Given that API Gateway is a layer inserted between your calling application and your code, you should expect a small amount of latency to be present simply due to the translation needed to route your request to the appropriate resource. Generally these transformations and translations are simple and have minimal impact on your API requests. Several user reports, though, have indicated that this latency can at times be far larger than expected, on the order of hundreds of milliseconds.

There’s a limit to the root causes we can identify in these aberrant latency cases, particularly since we don’t have complete internal details on exactly how API Gateway is implemented in the AWS ecosystem.

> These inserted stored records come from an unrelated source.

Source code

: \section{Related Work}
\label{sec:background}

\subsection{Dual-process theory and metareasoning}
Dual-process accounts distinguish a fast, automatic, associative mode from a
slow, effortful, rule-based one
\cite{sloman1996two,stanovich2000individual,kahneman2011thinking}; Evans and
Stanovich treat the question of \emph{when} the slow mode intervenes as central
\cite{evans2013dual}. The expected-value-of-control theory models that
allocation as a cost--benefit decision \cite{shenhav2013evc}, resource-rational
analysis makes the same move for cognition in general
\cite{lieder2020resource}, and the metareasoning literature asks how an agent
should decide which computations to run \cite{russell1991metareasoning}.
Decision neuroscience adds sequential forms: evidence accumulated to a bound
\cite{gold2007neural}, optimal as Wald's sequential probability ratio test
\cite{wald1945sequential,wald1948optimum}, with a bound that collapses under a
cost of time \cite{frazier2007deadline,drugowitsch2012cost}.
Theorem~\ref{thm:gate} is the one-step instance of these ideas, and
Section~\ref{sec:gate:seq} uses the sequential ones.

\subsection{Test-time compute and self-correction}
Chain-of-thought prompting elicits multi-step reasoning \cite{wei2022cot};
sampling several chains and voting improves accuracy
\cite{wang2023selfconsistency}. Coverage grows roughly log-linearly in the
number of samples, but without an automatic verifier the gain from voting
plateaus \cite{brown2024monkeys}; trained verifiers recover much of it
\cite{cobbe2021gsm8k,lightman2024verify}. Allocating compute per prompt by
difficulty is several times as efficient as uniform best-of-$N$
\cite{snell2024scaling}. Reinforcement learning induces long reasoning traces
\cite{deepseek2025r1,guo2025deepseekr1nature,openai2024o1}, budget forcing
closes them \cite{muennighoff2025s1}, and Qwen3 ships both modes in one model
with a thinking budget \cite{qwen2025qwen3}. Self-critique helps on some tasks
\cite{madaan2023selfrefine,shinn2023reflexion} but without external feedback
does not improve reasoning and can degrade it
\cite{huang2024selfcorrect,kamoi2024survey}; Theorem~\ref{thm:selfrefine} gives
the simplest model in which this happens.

However, there are a few common issues that can introduce latency to API Gateway Lambda functions that we can watch out for:

Cross-region function calls

API Gateway calls to resources that exist in a different AWS Region tend to have more latency added than calls where API Gateway and the resource are colocated.

Resource-based versus Role-based authentication

API Gateway Lambdas using IAM Roles to authenticate their API endpoints may incur extra costs due to the backend verification needed to confirm a user’s identity and access.

Encryption/Decryption of caches

If you have request caching with encryption enabled, the encryption and decryption of the cache entries can add additional latency to your request.

Cold request starts

This is less of an issue with API Gateway, and more of a general concern when working with AWS Lambda functions, but AWS Lambda’s hot/cold approach to resource availability can increase latency of calls to functions that have been idle.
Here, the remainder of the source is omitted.